Sex in pregnancy: the Mama Sutra
By Gale Sato
Is your pregnant body the only reminder that you and your partner once had an active sex life? Here's a brief guide to keeping the sexual flame in your relationship alive.
Learn the facts about sex during pregnancy
Pregnancy begets misinformation about sex the way sex begets pregnancy. Don't fall prey to the myths. Here are a few things you may not know:
- Many pregnant women do want sex. Increased hormone production and blood flow to the genitals can create serious heat, especially in the second trimester.
- Unless a woman is experiencing certain medical problems during pregnancy, any sexual activity that is not uncomfortable appears to be safe. It's the rare pregnancy in which sex is unsafe.
Medical opinion is that if you experience vaginal bleeding, placenta praevia, preterm labour (or have a history of it) or ruptured membranes, you may need to abstain. The safest course is to check with your doctor first - it will put your and your partner's minds at ease.
- After giving birth, you can't count on breastfeeding or on an absence of periods for contraception.
Get ready for some changes
You may be sidelined by nausea, fatigue and your ever-expanding figure; your man may be inhibited by the baby's presence and the transformation of your thighs from sculpted to upholstered. The climate in your bedroom may shift from torrid to chilly, and what always worked between the two of you might not work for a while.
That said, not all changes are necessarily negative. Sometimes it's just a mind shift.
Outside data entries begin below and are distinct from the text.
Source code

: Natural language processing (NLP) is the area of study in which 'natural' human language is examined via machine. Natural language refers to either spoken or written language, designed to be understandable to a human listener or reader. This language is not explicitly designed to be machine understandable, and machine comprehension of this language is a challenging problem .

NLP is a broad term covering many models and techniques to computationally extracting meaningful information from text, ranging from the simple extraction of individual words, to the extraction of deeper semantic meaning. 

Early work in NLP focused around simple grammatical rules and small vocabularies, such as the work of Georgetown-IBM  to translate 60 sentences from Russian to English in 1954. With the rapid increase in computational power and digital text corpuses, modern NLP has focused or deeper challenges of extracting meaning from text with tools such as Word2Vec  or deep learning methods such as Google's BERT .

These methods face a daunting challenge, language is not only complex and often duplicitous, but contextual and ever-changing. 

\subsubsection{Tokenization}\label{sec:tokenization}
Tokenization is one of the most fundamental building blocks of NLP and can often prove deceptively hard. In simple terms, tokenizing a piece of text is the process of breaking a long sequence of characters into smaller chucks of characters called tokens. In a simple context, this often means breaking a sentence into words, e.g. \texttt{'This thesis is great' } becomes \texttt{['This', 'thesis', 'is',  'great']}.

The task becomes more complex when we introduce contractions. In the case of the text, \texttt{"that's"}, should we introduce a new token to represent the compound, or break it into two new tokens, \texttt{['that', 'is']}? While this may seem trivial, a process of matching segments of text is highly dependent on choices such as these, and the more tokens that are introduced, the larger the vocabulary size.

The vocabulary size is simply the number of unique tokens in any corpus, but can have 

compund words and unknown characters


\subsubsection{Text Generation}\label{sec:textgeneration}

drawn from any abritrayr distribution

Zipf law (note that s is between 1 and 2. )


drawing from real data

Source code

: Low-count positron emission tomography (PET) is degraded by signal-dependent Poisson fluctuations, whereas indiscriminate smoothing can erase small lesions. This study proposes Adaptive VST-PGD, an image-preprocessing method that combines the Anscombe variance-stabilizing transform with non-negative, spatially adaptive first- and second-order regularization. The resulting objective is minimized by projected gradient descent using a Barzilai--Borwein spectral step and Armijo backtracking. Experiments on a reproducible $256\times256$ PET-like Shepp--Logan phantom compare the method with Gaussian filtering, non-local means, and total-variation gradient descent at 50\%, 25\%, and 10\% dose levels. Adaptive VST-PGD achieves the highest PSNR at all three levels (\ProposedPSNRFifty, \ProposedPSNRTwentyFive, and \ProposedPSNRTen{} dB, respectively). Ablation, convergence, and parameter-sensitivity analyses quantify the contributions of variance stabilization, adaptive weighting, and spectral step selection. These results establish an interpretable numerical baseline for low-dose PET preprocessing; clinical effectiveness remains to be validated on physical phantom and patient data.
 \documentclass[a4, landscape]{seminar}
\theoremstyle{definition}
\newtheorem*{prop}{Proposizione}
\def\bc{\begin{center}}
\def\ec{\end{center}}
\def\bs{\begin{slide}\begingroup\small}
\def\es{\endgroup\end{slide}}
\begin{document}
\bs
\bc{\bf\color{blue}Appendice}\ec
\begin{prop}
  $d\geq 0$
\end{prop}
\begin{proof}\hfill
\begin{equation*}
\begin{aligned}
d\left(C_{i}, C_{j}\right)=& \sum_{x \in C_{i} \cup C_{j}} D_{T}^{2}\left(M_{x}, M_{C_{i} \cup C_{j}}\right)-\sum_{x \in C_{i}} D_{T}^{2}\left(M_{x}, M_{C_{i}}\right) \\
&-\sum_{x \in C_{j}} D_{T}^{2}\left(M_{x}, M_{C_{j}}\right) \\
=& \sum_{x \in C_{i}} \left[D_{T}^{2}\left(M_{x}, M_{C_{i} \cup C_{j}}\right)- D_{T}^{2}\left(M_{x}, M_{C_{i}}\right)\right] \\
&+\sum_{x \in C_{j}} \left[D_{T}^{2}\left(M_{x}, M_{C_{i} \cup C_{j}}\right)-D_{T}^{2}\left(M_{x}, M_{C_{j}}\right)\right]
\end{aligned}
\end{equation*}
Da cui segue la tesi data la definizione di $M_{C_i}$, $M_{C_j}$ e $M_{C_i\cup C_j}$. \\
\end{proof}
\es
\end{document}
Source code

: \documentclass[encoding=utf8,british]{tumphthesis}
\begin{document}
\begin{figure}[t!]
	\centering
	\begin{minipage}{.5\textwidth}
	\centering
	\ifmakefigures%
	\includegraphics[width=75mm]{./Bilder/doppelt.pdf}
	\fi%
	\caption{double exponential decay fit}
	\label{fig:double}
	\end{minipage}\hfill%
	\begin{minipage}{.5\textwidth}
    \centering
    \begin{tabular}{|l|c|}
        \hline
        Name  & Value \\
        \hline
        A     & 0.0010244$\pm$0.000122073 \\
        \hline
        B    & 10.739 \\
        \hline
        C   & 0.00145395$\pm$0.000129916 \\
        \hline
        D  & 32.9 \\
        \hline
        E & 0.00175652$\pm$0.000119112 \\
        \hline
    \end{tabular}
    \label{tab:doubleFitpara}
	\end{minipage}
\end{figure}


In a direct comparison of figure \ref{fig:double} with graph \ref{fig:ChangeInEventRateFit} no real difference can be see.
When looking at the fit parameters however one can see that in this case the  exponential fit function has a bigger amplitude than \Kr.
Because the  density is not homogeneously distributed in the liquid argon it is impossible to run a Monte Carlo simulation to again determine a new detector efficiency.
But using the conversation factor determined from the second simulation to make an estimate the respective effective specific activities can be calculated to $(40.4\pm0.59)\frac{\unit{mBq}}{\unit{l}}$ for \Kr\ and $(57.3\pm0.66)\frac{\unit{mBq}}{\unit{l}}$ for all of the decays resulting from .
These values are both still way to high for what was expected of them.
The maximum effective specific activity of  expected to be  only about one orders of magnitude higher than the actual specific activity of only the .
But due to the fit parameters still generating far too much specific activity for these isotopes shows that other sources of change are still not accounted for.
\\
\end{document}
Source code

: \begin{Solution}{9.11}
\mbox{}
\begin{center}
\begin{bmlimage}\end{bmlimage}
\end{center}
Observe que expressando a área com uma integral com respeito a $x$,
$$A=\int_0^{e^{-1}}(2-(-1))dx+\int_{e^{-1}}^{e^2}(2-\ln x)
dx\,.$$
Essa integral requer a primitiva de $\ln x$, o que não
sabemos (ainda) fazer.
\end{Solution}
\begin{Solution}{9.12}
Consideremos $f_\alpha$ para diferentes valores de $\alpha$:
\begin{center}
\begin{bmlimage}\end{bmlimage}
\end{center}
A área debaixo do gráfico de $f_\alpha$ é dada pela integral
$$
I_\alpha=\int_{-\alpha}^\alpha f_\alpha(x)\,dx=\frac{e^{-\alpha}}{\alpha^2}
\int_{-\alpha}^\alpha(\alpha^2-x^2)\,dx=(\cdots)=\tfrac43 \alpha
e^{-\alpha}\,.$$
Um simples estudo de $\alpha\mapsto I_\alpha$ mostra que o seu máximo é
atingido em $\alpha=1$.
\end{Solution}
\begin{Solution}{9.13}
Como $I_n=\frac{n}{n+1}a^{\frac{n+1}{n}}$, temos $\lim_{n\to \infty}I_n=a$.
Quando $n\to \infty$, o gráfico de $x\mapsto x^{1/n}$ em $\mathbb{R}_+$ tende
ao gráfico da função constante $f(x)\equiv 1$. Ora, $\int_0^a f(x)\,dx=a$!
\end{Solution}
Think to yourself: "I'm busty and voluptuous and feel really beautiful." If you enjoy the way you look, others will, too.
Renew that flame
Prospective and new parents often ignore what's happening between them outside of the bedroom. "Hold hands. Go for walks together. Get back into courtship behaviour," advises sex therapist Wendy Maltz. "Trouble comes when people think their relationship can go on autopilot."
Make the effort
Speaking of courtship, it's easy to let things go when you're pregnant or a brand-new mom. But unless you make the effort to light a spark, spontaneous combustion isn't likely. Waddling around the house in a bathrobe with dirty hair is not exactly sex-inspiring behaviour. Do your part to make it happen, or it won't.
Seize the moment
If you wait until the perfect opportunity (baby is with grandma and you're at a B&B in the Natal Midlands), your child may be in university before you have sex again. Yes, you should carve out time for serious lovemaking, but in the interim (read: your real life), make hay whenever and wherever the sun shines.
Go slow after the baby is born
Plan on a sex hiatus in the weeks after your baby's birth. First, physical recuperation is a must. Second, the demands of early parenthood can be totally depleting. "The oxytocin released during breastfeeding is the same hormone that is released when a woman has an orgasm," Maltz says. "To your body, breastfeeding can be like having several orgasms a day." (Not that nursing feels like an orgasm, but it can be equally tiring.)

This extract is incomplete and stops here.